SOURCE MATERIAL Start Marker

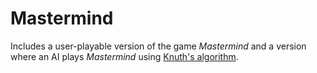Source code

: # Mastermind

Includes a user-playable version of the game _Mastermind_ and a version where an AI plays _Mastermind_ using [Knuth's algorithm](https://en.wikipedia.org/wiki/Mastermind_(board_game)#Five-guess_algorithm).
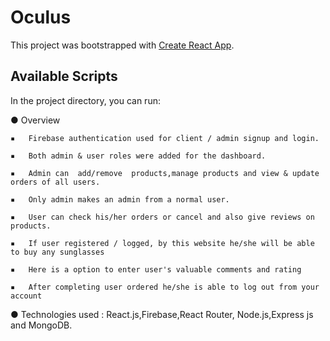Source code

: # Oculus

This project was bootstrapped with [Create React App](https://product-sales-64a4b.web.app/).

## Available Scripts

In the project directory, you can run:

●	Overview

    ▪	Firebase authentication used for client / admin signup and login.

    ▪	Both admin & user roles were added for the dashboard.

    ▪	Admin can  add/remove  products,manage products and view & update orders of all users.

    ▪	Only admin makes an admin from a normal user.
 
    ▪   User can check his/her orders or cancel and also give reviews on products.

    ▪   If user registered / logged, by this website he/she will be able to buy any sunglasses

    ▪	Here is a option to enter user's valuable comments and rating

    ▪	After completing user ordered he/she is able to log out from your account

●	Technologies used : React.js,Firebase,React Router, Node.js,Express js and MongoDB.
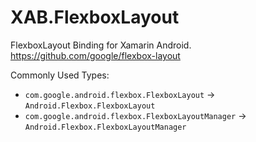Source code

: # XAB.FlexboxLayout
FlexboxLayout Binding for Xamarin Android. https://github.com/google/flexbox-layout

Commonly Used Types:
* `com.google.android.flexbox.FlexboxLayout` -> `Android.Flexbox.FlexboxLayout`
* `com.google.android.flexbox.FlexboxLayoutManager` -> `Android.Flexbox.FlexboxLayoutManager`
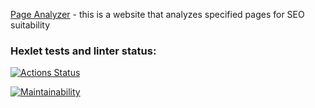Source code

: [Page Analyzer](https://python-project-83-rkj1.onrender.com) - this is a website that analyzes specified pages for SEO suitability

### Hexlet tests and linter status:
[![Actions Status](https://github.com/alisa-kz/python-project-83/actions/workflows/hexlet-check.yml/badge.svg)](https://github.com/alisa-kz/python-project-83/actions)

[![Maintainability](https://api.codeclimate.com/v1/badges/ce47aa4d115bba7d72b9/maintainability)](https://codeclimate.com/github/alisa-kz/python-project-83/maintainability)
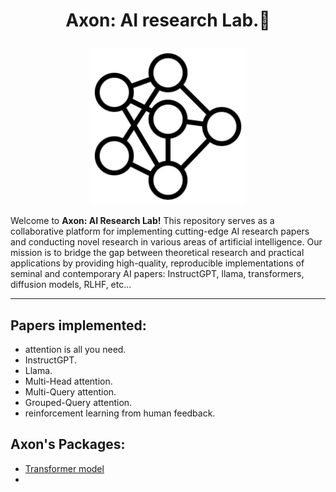 
# <p align="center"> Axon: AI research Lab.🔬 </p>
<p align="center"> <img src="https://github.com/Esmail-ibraheem/Axon/blob/main/NN.jpg" alt="Your Image Description" width="250" height=250"></p> 

Welcome to **Axon: AI Research Lab!** This repository serves as a collaborative platform for implementing cutting-edge AI research papers and conducting novel research in various areas of artificial intelligence. Our mission is to bridge the gap between theoretical research and practical applications by providing high-quality, reproducible implementations of seminal and contemporary AI papers: InstructGPT, llama, transformers, diffusion models, RLHF, etc...
 
---

## Papers implemented:
- attention is all you need.
- InstructGPT.
- Llama.
- Multi-Head attention.
- Multi-Query attention.
- Grouped-Query attention.
- reinforcement learning from human feedback.

## Axon's Packages:
- [Transformer model](https://github.com/Esmail-ibraheem/Axon/tree/main/Transformer%20model)
- 
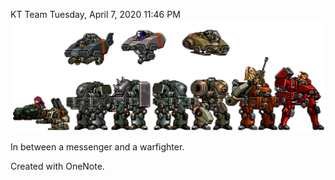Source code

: KT Team
Tuesday, April 7, 2020
11:46 PM
![](../resources/e141d4d82f1c380251dd10d5ece95733.png)

In between a messenger and a warfighter.

Created with OneNote.
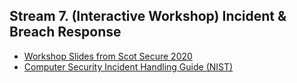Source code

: ## Stream 7. (Interactive Workshop) Incident & Breach Response

 - [Workshop Slides from Scot Secure 2020](https://docs.google.com/presentation/d/1GhxOiYrPV0cZKJqr6JrORUlT_gnoe1KAJJMg4dcCJWg/edit?usp=sharing)
 - [Computer Security Incident Handling Guide (NIST)](https://nvlpubs.nist.gov/nistpubs/SpecialPublications/NIST.SP.800-61r2.pdf)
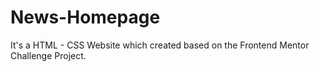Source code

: # News-Homepage
It's a HTML - CSS Website which created based on the Frontend Mentor Challenge Project.
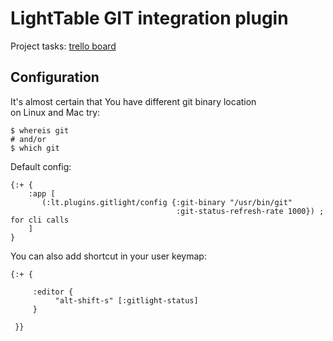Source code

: LightTable GIT integration plugin
=================================
Project tasks: [trello board](https://trello.com/b/kg27zMc3/lighttable-gitlight)


Configuration
-------------
It's almost certain that You have different git binary location <br>
on Linux and Mac try:

    $ whereis git
    # and/or
    $ which git

Default config:

    {:+ {
        :app [
           (:lt.plugins.gitlight/config {:git-binary "/usr/bin/git"
                                         :git-status-refresh-rate 1000}) ; for cli calls
        ]
    }

You can also add shortcut in your user keymap:

    {:+ {

         :editor {
              "alt-shift-s" [:gitlight-status]
         }

     }}
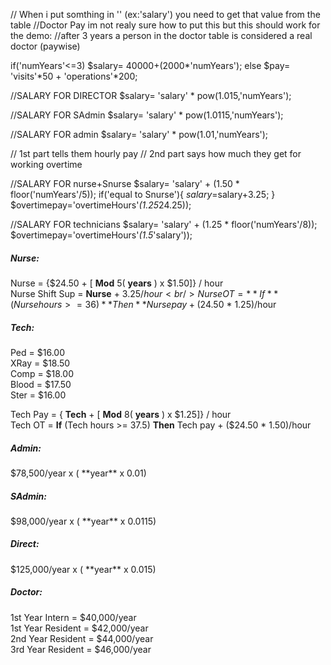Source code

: 
// When i put somthing in '' (ex:'salary') you need to get that value from the table
//Doctor Pay im not realy sure how to put this but this should work for the demo:
//after 3 years a person in the doctor table is considered a real doctor (paywise)

if('numYears'<=3)
	$salary= 40000+(2000*'numYears');
else
	$pay= 'visits'*50 + 'operations'*200;


//SALARY FOR DIRECTOR
$salary= 'salary' * pow(1.015,'numYears');

//SALARY FOR SAdmin
$salary= 'salary' * pow(1.0115,'numYears');

//SALARY FOR admin
$salary= 'salary' * pow(1.01,'numYears');

// 1st part tells them hourly pay 
// 2nd part says how much they get for working overtime

//SALARY FOR nurse+Snurse
$salary= 'salary' + (1.50 * floor('numYears'/5));
if('equal to Snurse'){
	$salary=$salary+3.25;
}
$overtimepay='overtimeHours'*(1.25*24.25));

//SALARY FOR technicians
$salary= 'salary' + (1.25 * floor('numYears'/8));
$overtimepay='overtimeHours'*(1.5*'salary'));





<h5>Nurse:</h5>

Nurse = {$24.50 + [ **Mod** 5( **years** ) x $1.50]} / hour<br/>
Nurse Shift Sup = **Nurse** + $3.25/hour<br/>
Nurse OT = **If** (Nurse hours >= 36) **Then** Nurse pay + ($24.50 * 1.25)/hour<br/>


<h5>Tech:</h5>
Ped = $16.00<br/>
XRay = $18.50<br/>
Comp = $18.00<br/>
Blood = $17.50<br/>
Ster = $16.00<br/>
 	   
Tech Pay = { **Tech** + [ **Mod** 8( **years** ) x $1.25]} / hour<br/>
Tech OT = **If** (Tech hours >= 37.5) **Then** Tech pay + ($24.50 * 1.50)/hour<br/>

<h5>Admin:</h5>
$78,500/year x ( **year** x 0.01)<br/>

<h5>SAdmin:</h5>
$98,000/year x ( **year** x 0.0115)<br/>

<h5>Direct:</h5>
$125,000/year x ( **year** x 0.015)<br/>

<h5>Doctor:</h5>
1st Year Intern = $40,000/year<br/>
1st Year Resident = $42,000/year<br/>
2nd Year Resident = $44,000/year<br/>
3rd Year Resident = $46,000/year<br/>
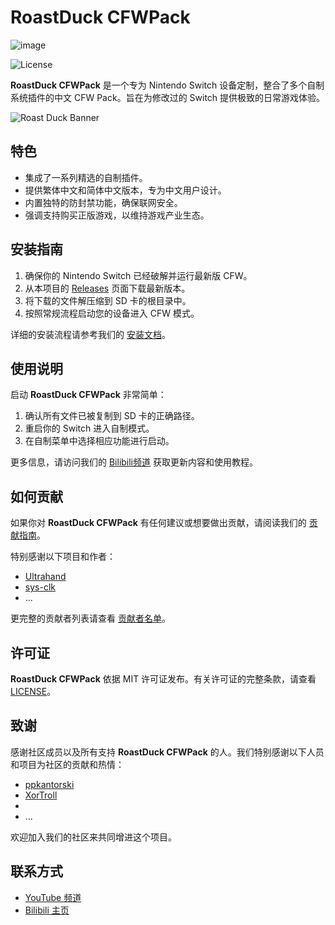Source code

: # RoastDuck CFWPack
![image](https://github.com/sskyNS/RoastDuck-CFWPack/assets/121209531/db431f1c-9b19-4406-b32d-10720a5ec886)

![License](https://img.shields.io/badge/license-MIT-green)

**RoastDuck CFWPack** 是一个专为 Nintendo Switch 设备定制，整合了多个自制系统插件的中文 CFW Pack。旨在为修改过的 Switch 提供极致的日常游戏体验。

![Roast Duck Banner](assets/121209531/35119f70-315a-4de5-b6c5-aee6e5cb277a.png)

## 特色

- 集成了一系列精选的自制插件。
- 提供繁体中文和简体中文版本，专为中文用户设计。
- 内置独特的防封禁功能，确保联网安全。
- 强调支持购买正版游戏，以维持游戏产业生态。

## 安装指南

1. 确保你的 Nintendo Switch 已经破解并运行最新版 CFW。
2. 从本项目的 [Releases](https://github.com/sskyNS/RoastDuck-CFWPack/releases) 页面下载最新版本。
3. 将下载的文件解压缩到 SD 卡的根目录中。
4. 按照常规流程启动您的设备进入 CFW 模式。

详细的安装流程请参考我们的 [安装文档](INSTALL.md)。

## 使用说明

启动 **RoastDuck CFWPack** 非常简单：

1. 确认所有文件已被复制到 SD 卡的正确路径。
2. 重启你的 Switch 进入自制模式。
3. 在自制菜单中选择相应功能进行启动。

更多信息，请访问我们的 [Bilibili频道](https://space.bilibili.com/679023184) 获取更新内容和使用教程。

## 如何贡献

如果你对 **RoastDuck CFWPack** 有任何建议或想要做出贡献，请阅读我们的 [贡献指南](CONTRIBUTING.md)。

特别感谢以下项目和作者：

- [Ultrahand](https://github.com/ppkantorski/Ultrahand-Overlay)
- [sys-clk](https://github.com/retronx-team/sys-clk)
- ...

更完整的贡献者列表请查看 [贡献者名单](CONTRIBUTORS.md)。

## 许可证

**RoastDuck CFWPack** 依据 MIT 许可证发布。有关许可证的完整条款，请查看 [LICENSE](LICENSE)。

## 致谢

感谢社区成员以及所有支持 **RoastDuck CFWPack** 的人。我们特别感谢以下人员和项目为社区的贡献和热情：

- [ppkantorski](https://github.com/ppkantorski)
- [XorTroll](https://github.com/XorTroll)
- 
- ...

欢迎加入我们的社区来共同增进这个项目。

## 联系方式

- [YouTube 频道](https://youtube.com/@ssky-?si=lPttBaHAnWjSMgsB)
- [Bilibili 主页](https://space.bilibili.com/679023184?spm_id_from=333.1007.0.0)
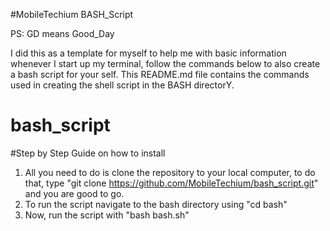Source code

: #MobileTechium BASH_Script

PS: GD means Good_Day

I did this as a template for myself to help me with basic information whenever I start up my terminal, follow the commands below to also create a bash script for your self.
This README.md file contains the commands used in creating the shell script in the BASH directorY. 
# bash_script

#Step by Step Guide on how to install

1. All you need to do is clone the repository to your local computer, to do that, type "git clone https://github.com/MobileTechium/bash_script.git" and you are good to go.
2. To run the script navigate to the bash directory using "cd bash"
3. Now, run the script with "bash bash.sh" 
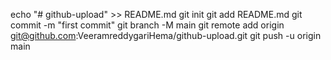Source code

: echo "# github-upload" >> README.md
git init
git add README.md
git commit -m "first commit"
git branch -M main
git remote add origin git@github.com:VeeramreddygariHema/github-upload.git
git push -u origin main
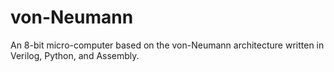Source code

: # von-Neumann
An 8-bit micro-computer based on the von-Neumann architecture written in Verilog, Python, and Assembly.

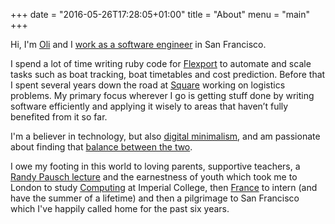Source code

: +++
date = "2016-05-26T17:28:05+01:00"
title = "About"
menu = "main"
+++

Hi, I'm [Oli](https://twitter.com/oliwilks) and I [work as a software engineer](https://www.linkedin.com/in/owilkie/) in San Francisco.

I spend a lot of time writing ruby code for [Flexport](http://flexport.com/) to automate and scale tasks such as boat tracking, boat timetables and cost prediction. Before that I spent several years down the road at [Square](https://squareup.com/) working on logistics problems. My primary focus wherever I go is getting stuff done by writing software efficiently and applying it wisely to areas that haven’t fully benefited from it so far.

I'm a believer in technology, but also [digital minimalism](https://www.goodreads.com/book/show/40672036-digital-minimalism), and am passionate about finding that [balance between the two](https://www.humanetech.com/).

I owe my footing in this world to loving parents, supportive teachers, a [Randy Pausch lecture](https://www.youtube.com/watch?v=ji5_MqicxSo) and the earnestness of youth which took me to London to study [Computing](https://www.imperial.ac.uk/computing) at Imperial College, then [France](https://en.wikipedia.org/wiki/Antibes) to intern (and have the summer of a lifetime) and then a pilgrimage to San Francisco which I've happily called home for the past six years.
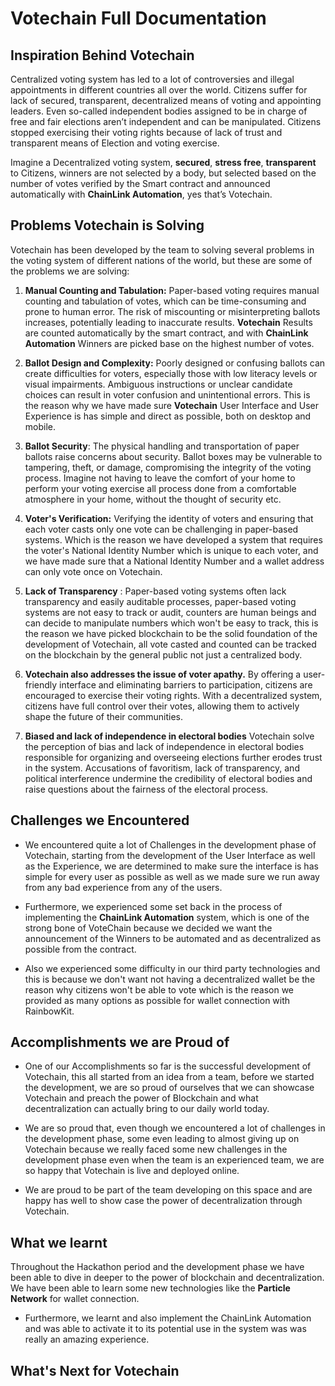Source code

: # Votechain Full Documentation

## Inspiration Behind Votechain

Centralized voting system has led to a lot of controversies and illegal appointments in different countries all over the world. Citizens suffer for lack of secured, transparent, decentralized means of voting and appointing leaders. Even so-called independent bodies assigned to be in charge of free and fair elections aren’t independent and can be manipulated. Citizens stopped exercising their voting rights because of lack of trust and transparent means of Election and voting exercise.

Imagine a Decentralized voting system, **secured**, **stress free**, **transparent** to Citizens, winners are not selected by a body, but selected based on the number of votes verified by the Smart contract and announced automatically with **ChainLink Automation**, yes that’s Votechain.

## Problems Votechain is Solving

Votechain has been developed by the team to solving several problems in the voting system of different nations of the world, but these are some of the problems we are solving:

1. **Manual Counting and Tabulation:** Paper-based voting requires manual counting and tabulation of votes, which can be time-consuming and prone to human error. The risk of miscounting or misinterpreting ballots increases, potentially leading to inaccurate results. **Votechain** Results are counted automatically by the smart contract, and with **ChainLink Automation** Winners are picked base on the highest number of votes.

2. **Ballot Design and Complexity:** Poorly designed or confusing ballots can create difficulties for voters, especially those with low literacy levels or visual impairments. Ambiguous instructions or unclear candidate choices can result in voter confusion and unintentional errors. This is the reason why we have made sure **Votechain** User Interface and User Experience is has simple and direct as possible, both on desktop and mobile.

3. **Ballot Security**: The physical handling and transportation of paper ballots raise concerns about security. Ballot boxes may be vulnerable to tampering, theft, or damage, compromising the integrity of the voting process. Imagine not having to leave the comfort of your home to perform your voting exercise all process done from a comfortable atmosphere in your home, without the thought of security etc.

4. **Voter's Verification:** Verifying the identity of voters and ensuring that each voter casts only one vote can be challenging in paper-based systems. Which is the reason we have developed a system that requires the voter's National Identity Number which is unique to each voter, and we have made sure that a National Identity Number and a wallet address can only vote once on Votechain.

5. **Lack of Transparency** : Paper-based voting systems often lack transparency and easily auditable processes, paper-based voting systems are not easy to track or audit, counters are human beings and can decide to manipulate numbers which won't be easy to track, this is the reason we have picked blockchain to be the solid foundation of the development of Votechain, all vote casted and counted can be tracked on the blockchain by the general public not just a centralized body.

6. **Votechain also addresses the issue of voter apathy.** By offering a user-friendly interface and eliminating barriers to participation, citizens are encouraged to exercise their voting rights. With a decentralized system, citizens have full control over their votes, allowing them to actively shape the future of their communities.

7. **Biased and lack of independence in electoral bodies** Votechain solve the perception of bias and lack of independence in electoral bodies responsible for organizing and overseeing elections further erodes trust in the system. Accusations of favoritism, lack of transparency, and political interference undermine the credibility of electoral bodies and raise questions about the fairness of the electoral process.

## Challenges we Encountered

- We encountered quite a lot of Challenges in the development phase of Votechain, starting from the development of the User Interface as well as the Experience, we are determined to make sure the interface is has simple for every user as possible as well as we made sure we run away from any bad experience from any of the users.

- Furthermore, we experienced some set back in the process of implementing the **ChainLink Automation** system, which is one of the strong bone of VoteChain because we decided we want the announcement of the Winners to be automated and as decentralized as possible from the contract.

- Also we experienced some difficulty in our third party technologies and this is because we don't want not having a decentralized wallet be the reason why citizens won't be able to vote which is the reason we provided as many options as possible for wallet connection with RainbowKit.

## Accomplishments we are Proud of

- One of our Accomplishments so far is the successful development of Votechain, this all started from an idea from a team, before we started the development, we are so proud of ourselves that we can showcase Votechain and preach the power of Blockchain and what decentralization can actually bring to our daily world today.

- We are so proud that, even though we encountered a lot of challenges in the development phase, some even leading to almost giving up on Votechain because we really faced some new challenges in the development phase even when the team is an experienced team, we are so happy that Votechain is live and deployed online.

- We are proud to be part of the team developing on this space and are happy has well to show case the power of decentralization through Votechain.

## What we learnt

Throughout the Hackathon period and the development phase we have been able to dive in deeper to the power of blockchain and decentralization. We have been able to learn some new technologies like the **Particle Network** for wallet connection.

- Furthermore, we learnt and also implement the ChainLink Automation and was able to activate it to its potential use in the system was was really an amazing experience.

## What's Next for Votechain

SOURCE MATERIAL End Marker

__PROBLEM DESCRIPTION__
Once the line with "1. 确认所有文件已被复制到 SD 卡的正确路径。" is found in the data above, reproduce it and each line after it exactly, through the line with "# bash_script". Omit the pictures.

__EXERCISE RESULT__
1. 确认所有文件已被复制到 SD 卡的正确路径。
2. 重启你的 Switch 进入自制模式。
3. 在自制菜单中选择相应功能进行启动。

更多信息，请访问我们的 [Bilibili频道](https://space.bilibili.com/679023184) 获取更新内容和使用教程。

## 如何贡献

如果你对 **RoastDuck CFWPack** 有任何建议或想要做出贡献，请阅读我们的 [贡献指南](CONTRIBUTING.md)。

特别感谢以下项目和作者：

- [Ultrahand](https://github.com/ppkantorski/Ultrahand-Overlay)
- [sys-clk](https://github.com/retronx-team/sys-clk)
- ...

更完整的贡献者列表请查看 [贡献者名单](CONTRIBUTORS.md)。

## 许可证

**RoastDuck CFWPack** 依据 MIT 许可证发布。有关许可证的完整条款，请查看 [LICENSE](LICENSE)。

## 致谢

感谢社区成员以及所有支持 **RoastDuck CFWPack** 的人。我们特别感谢以下人员和项目为社区的贡献和热情：

- [ppkantorski](https://github.com/ppkantorski)
- [XorTroll](https://github.com/XorTroll)
- 
- ...

欢迎加入我们的社区来共同增进这个项目。

## 联系方式

- [YouTube 频道](https://youtube.com/@ssky-?si=lPttBaHAnWjSMgsB)
- [Bilibili 主页](https://space.bilibili.com/679023184?spm_id_from=333.1007.0.0)
Source code

: #MobileTechium BASH_Script

PS: GD means Good_Day

I did this as a template for myself to help me with basic information whenever I start up my terminal, follow the commands below to also create a bash script for your self.
This README.md file contains the commands used in creating the shell script in the BASH directorY. 
# bash_script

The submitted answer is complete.